[TASK DESCRIPTION] For every line in the records that has the word "Exsúrge", make a copy.

Document images with source code
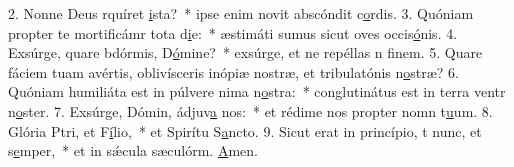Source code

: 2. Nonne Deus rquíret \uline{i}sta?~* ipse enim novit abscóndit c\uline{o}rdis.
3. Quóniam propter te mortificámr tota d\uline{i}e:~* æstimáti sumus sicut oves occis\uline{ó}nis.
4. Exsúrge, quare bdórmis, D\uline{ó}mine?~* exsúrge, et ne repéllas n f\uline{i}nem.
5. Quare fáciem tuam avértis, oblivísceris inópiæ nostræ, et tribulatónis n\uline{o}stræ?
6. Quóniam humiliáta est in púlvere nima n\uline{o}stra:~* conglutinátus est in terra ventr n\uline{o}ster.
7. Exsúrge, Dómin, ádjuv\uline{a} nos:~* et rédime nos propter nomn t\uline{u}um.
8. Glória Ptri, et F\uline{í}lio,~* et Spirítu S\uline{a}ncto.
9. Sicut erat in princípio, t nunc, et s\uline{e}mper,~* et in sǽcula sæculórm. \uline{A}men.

[PROBLEM SOLUTION]
4. Exsúrge, quare bdórmis, D\uline{ó}mine?~* exsúrge, et ne repéllas n f\uline{i}nem.
7. Exsúrge, Dómin, ádjuv\uline{a} nos:~* et rédime nos propter nomn t\uline{u}um.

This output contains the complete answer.